Greg Kinsey is a senior advisor in the fields of operational excellence, digital transformation, and Industry 4.0, helping industrial companies with their Industry 4.0 strategy, implementation, stakeholder buy-in and alignment, Genba engagement, and benefits realization. In January 2023, he joined the international operations consultancy and Minitab Gold Level consultant Argon & Co as a Partner, leading the Digital Manufacturing practice.

What is your vision of innovation in the world saturated by data?

I think in today's world the opportunities to innovate have multiplied significantly because of the rich amount of data that's available, not only to drive that innovation but to be part of the innovation.

If you step back and think about innovations, there are product innovations, process innovations, business model innovations. Integrating data and data tools into those products, processes and business models enables new ways of doing things that we couldn't have dreamed of 20 years ago. My vision is that so far digitalization has accelerated innovation in the world, and I think that trend will continue.

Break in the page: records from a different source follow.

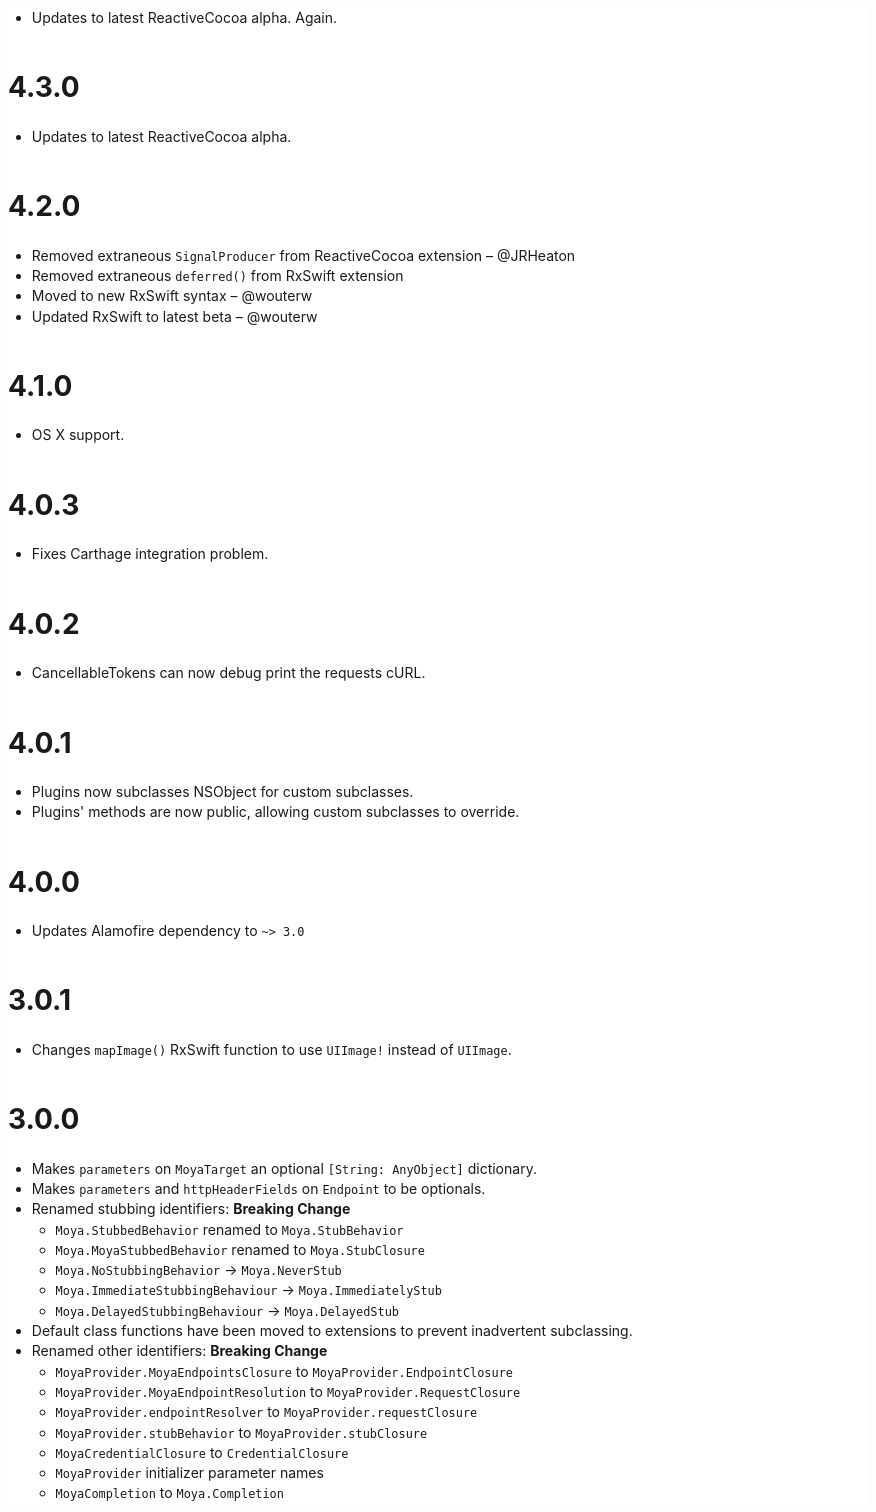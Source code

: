 - Updates to latest ReactiveCocoa alpha. Again.

# 4.3.0

- Updates to latest ReactiveCocoa alpha.

# 4.2.0

- Removed extraneous `SignalProducer` from ReactiveCocoa extension – @JRHeaton
- Removed extraneous `deferred()` from RxSwift extension
- Moved to new RxSwift syntax – @wouterw
- Updated RxSwift to latest beta – @wouterw

# 4.1.0

- OS X support.

# 4.0.3

- Fixes Carthage integration problem.

# 4.0.2

- CancellableTokens can now debug print the requests cURL.

# 4.0.1

- Plugins now subclasses NSObject for custom subclasses.
- Plugins' methods are now public, allowing custom subclasses to override.

# 4.0.0

- Updates Alamofire dependency to `~> 3.0`

# 3.0.1

- Changes `mapImage()` RxSwift function to use `UIImage!` instead of `UIImage`.

# 3.0.0

- Makes `parameters` on `MoyaTarget` an optional `[String: AnyObject]` dictionary.
- Makes `parameters` and `httpHeaderFields` on `Endpoint` to be optionals.
- Renamed stubbing identifiers: **Breaking Change**
  - `Moya.StubbedBehavior` renamed to `Moya.StubBehavior`
  - `Moya.MoyaStubbedBehavior` renamed to `Moya.StubClosure`
  - `Moya.NoStubbingBehavior` -> `Moya.NeverStub`
  - `Moya.ImmediateStubbingBehaviour` -> `Moya.ImmediatelyStub`
  - `Moya.DelayedStubbingBehaviour` -> `Moya.DelayedStub`
- Default class functions have been moved to extensions to prevent inadvertent subclassing.
- Renamed other identifiers: **Breaking Change**
  - `MoyaProvider.MoyaEndpointsClosure` to `MoyaProvider.EndpointClosure`
  - `MoyaProvider.MoyaEndpointResolution` to `MoyaProvider.RequestClosure`
  - `MoyaProvider.endpointResolver` to `MoyaProvider.requestClosure`
  - `MoyaProvider.stubBehavior` to `MoyaProvider.stubClosure`
  - `MoyaCredentialClosure` to `CredentialClosure`
  - `MoyaProvider` initializer parameter names
  - `MoyaCompletion` to `Moya.Completion`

Why is innovation critical?

If you don't innovate, you cannot grow your business. Innovation is critical to create new value for your existing customers and to create new value to attract new customers.

From the user side of things, innovation is critical for continuous improvement. How you use products, how you do your daily work – all those possibilities to improve involve innovation. We also face many environmental challenges in the world, problems which won’t be solved without some serious innovation.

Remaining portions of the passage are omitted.